Polycystic ovarian syndrome (PCOS)
Polycystic ovarian syndrome (PCOS) is a complex hormonal condition, a syndrome, that can be associated with multiple medical issues including irregular and abnormal menses, infertility, skin and hair problems.
The doctors at Create Health specialise in PCOS.
PCOS is relatively common. It may affect 5 to 15% of women in the reproductive age group (between adolescence and menopause). A high percentage of cases unfortunately remain undiagnosed. PCOS is one of the most common causes of infertility.
We still do not fully understand the cause of PCOS, however, family history and genetics play a significant role in the development of the condition. Hormones and lifestyle are also significant. Higher insulin resistance is present in many, but not all, women with PCOS. Because the body does not respond well to insulin, the insulin levels are higher as the insulin does not work efficiently in metabolising blood sugar. Women with PCOS also have a high level of androgen hormones. Both males and females naturally have androgen hormones in their body. In the female the androgen hormones are used in the production of the female ovarian hormones, as well as in egg maturation for the ovulation process.
Symptoms of PCOS include, irregular or absent menstruation, excessive body hair growth, excessive acne, delay in falling pregnant, infertility. Insulin resistance, if present, may lead to weight gain and difficulty losing weight. These women are more prone to diabetes and cardiovascular disease. Not all women are overweight, however. You can be of normal weight or underweight and still have PCOS.
Making the diagnosis of PCOS can be confusing and challenging to patients.
In general, to be diagnosed with PCOS, women need to have at least two of the following criteria:
- Multifollicular appearing ovaries on ultrasound. At least 25 follicles in at least one ovary, at one stage in her life. This does not mean the presence of cysts on the ovaries, rather it refers to the presence of multiple small follicles that can give the ovaries “a cystic appearance”.
- Abnormal menstruation which can be exhibited by irregular or absent periods.
- Excessive androgen levels, exhibited by:
Symptoms of excessive acne or body hair. This may also involve hair loss on the scalp when the levels of testosterone are high.
A blood test showing high levels of androgens such as testosterone.
You don’t need the ultrasound criteria as part of the diagnosis if you have 2 and 3. In fact using ultrasound for diagnosis is not recommended for women under 20 year of age as they commonly naturally will have multiple follicles in their ovaries.
It is very important to distinguish between polycystic ovarian syndrome (PCOS) and so called “polycystic ovaries (PCO)”. Polycystic ovaries, now known as multifollicular ovaries, refers to the presence of 25 or more follicles in at least one ovary on ultrasound scanning without displaying the symptoms and signs of the full syndrome. The number of follicles in an ovary is proportional to a person’s total egg count, as a female is born with all her eggs, stored in the ovaries. It is therefore very common, and normal, to see multifollicular ovaries on ultrasound, especially in younger women, without necessarily implicating the whole syndrome problem and the medical issues it entails.
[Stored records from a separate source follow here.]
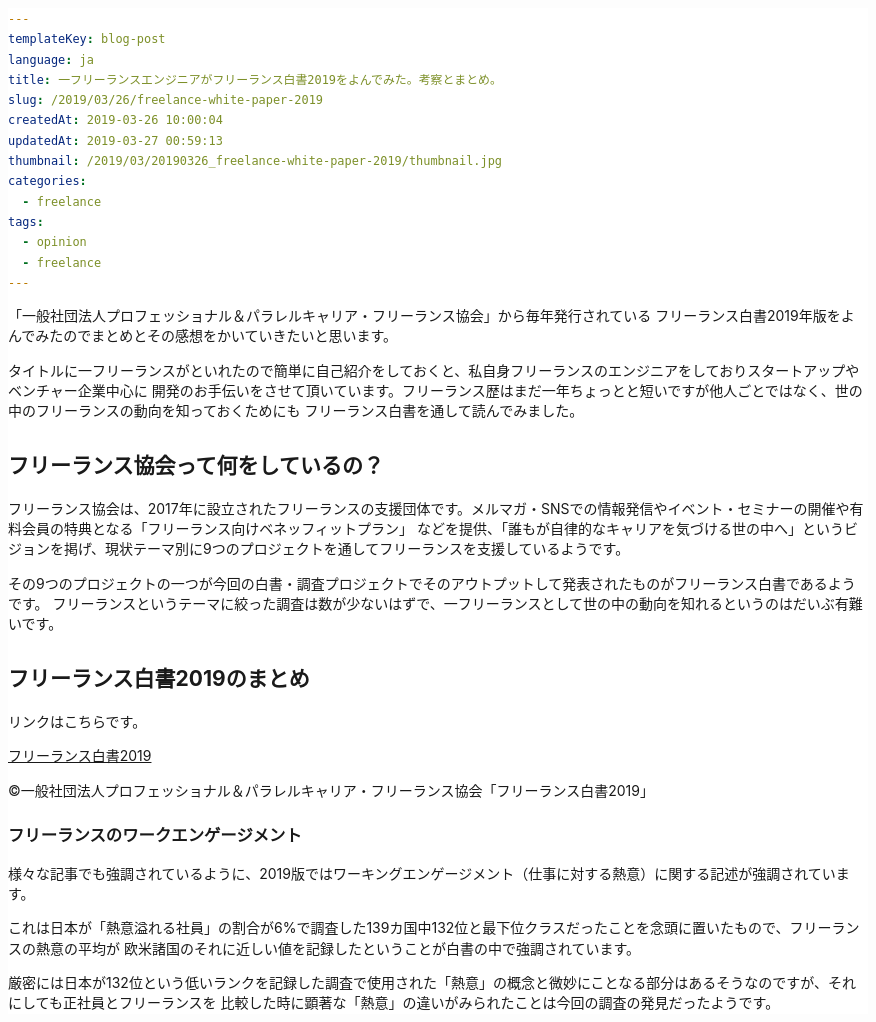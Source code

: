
 ```yaml
---
templateKey: blog-post
language: ja
title: 一フリーランスエンジニアがフリーランス白書2019をよんでみた。考察とまとめ。
slug: /2019/03/26/freelance-white-paper-2019
createdAt: 2019-03-26 10:00:04
updatedAt: 2019-03-27 00:59:13
thumbnail: /2019/03/20190326_freelance-white-paper-2019/thumbnail.jpg
categories:
  - freelance
tags:
  - opinion
  - freelance
---
```


「一般社団法人プロフェッショナル＆パラレルキャリア・フリーランス協会」から毎年発行されている
フリーランス白書2019年版をよんでみたのでまとめとその感想をかいていきたいと思います。

タイトルに一フリーランスがといれたので簡単に自己紹介をしておくと、私自身フリーランスのエンジニアをしておりスタートアップやベンチャー企業中心に
開発のお手伝いをさせて頂いています。フリーランス歴はまだ一年ちょっとと短いですが他人ごとではなく、世の中のフリーランスの動向を知っておくためにも
フリーランス白書を通して読んでみました。

<div class="adsense"></div>


## フリーランス協会って何をしているの？

フリーランス協会は、2017年に設立されたフリーランスの支援団体です。メルマガ・SNSでの情報発信やイベント・セミナーの開催や有料会員の特典となる「フリーランス向けベネッフィットプラン」
などを提供、「誰もが自律的なキャリアを気づける世の中へ」というビジョンを掲げ、現状テーマ別に9つのプロジェクトを通してフリーランスを支援しているようです。

その9つのプロジェクトの一つが今回の白書・調査プロジェクトでそのアウトプットして発表されたものがフリーランス白書であるようです。
フリーランスというテーマに絞った調査は数が少ないはずで、一フリーランスとして世の中の動向を知れるというのはだいぶ有難いです。


## フリーランス白書2019のまとめ


リンクはこちらです。

[フリーランス白書2019](https://blog.freelance-jp.org/wp-content/uploads/2019/03/freelancehakusho2019_suvey20190306.pdf)


©一般社団法人プロフェッショナル＆パラレルキャリア・フリーランス協会「フリーランス白書2019」


### フリーランスのワークエンゲージメント

様々な記事でも強調されているように、2019版ではワーキングエンゲージメント（仕事に対する熱意）に関する記述が強調されています。

これは日本が「熱意溢れる社員」の割合が6%で調査した139カ国中132位と最下位クラスだったことを念頭に置いたもので、フリーランスの熱意の平均が
欧米諸国のそれに近しい値を記録したということが白書の中で強調されています。


厳密には日本が132位という低いランクを記録した調査で使用された「熱意」の概念と微妙にことなる部分はあるそうなのですが、それにしても正社員とフリーランスを
比較した時に顕著な「熱意」の違いがみられたことは今回の調査の発見だったようです。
It is very important to remember that PCOS is not a disease. It is a syndrome which means it is combination of symptoms or signs. Treatment of this syndrome is usually directed at the symptoms, or the specific problems for each woman that may arise as a result of PCOS. The main lines of treatment options include:
- Lifestyle modification and weight reduction. Even a loss of 5-10% of body weight may alone convert the cycles from irregular, that occur without ovulation, to ovulatory, regular menses that can help fertility and resolve other symptoms.
- Medical treatment, for example, the contraceptive pill would be our first option to manage any irregular or absent menstrual cycles. This option would be obviously useful if fertility is not desired. Having regular cycles through the pill would stop the risk of the lining of the uterus becoming too thick. The pill would also help reduce other undesirable symptoms such as hair and skin changes.
For women who cannot take the contraceptive pill, regular cyclical use of a progesterone tablet can bring on regular menses, thinning out the uterine lining (endometrium).
Some women may benefit from Metformin if insulin resistance is an issue, or there is underlying prediabetes or diabetes.
- For women wanting to fall pregnant there are several treatment options.
Ovulation stimulation medication including Letrozole or Clomid. These tablets can help induce ovulation in most women, also regulating menstrual cycles, allowing the couple to try timed intercourse to fall pregnant.
For women not responding to these tablets hormonal injections (FSH) can induce ovulation and regular menstruation.
Surgical options for ovulation are usually reserved for patients who do not have success with less invasive approaches and who have many follicles in their ovaries.
Assisted reproductive technologies including IUI and IVF. These are usually used if the above options do not result in a pregnancy. The success rate for women with PCOS is usually very high.
Women with PCOS are more prone to other fertility issues such as Endometriosis. Your Create Health gynaecologist can discuss this further with you. Managing PCOS may require a multidisciplinary team. We, here at Create Health, pride ourselves in working with several health professionals including dietitian, psychologist, psychiatrist, endocrinologist and physiotherapist.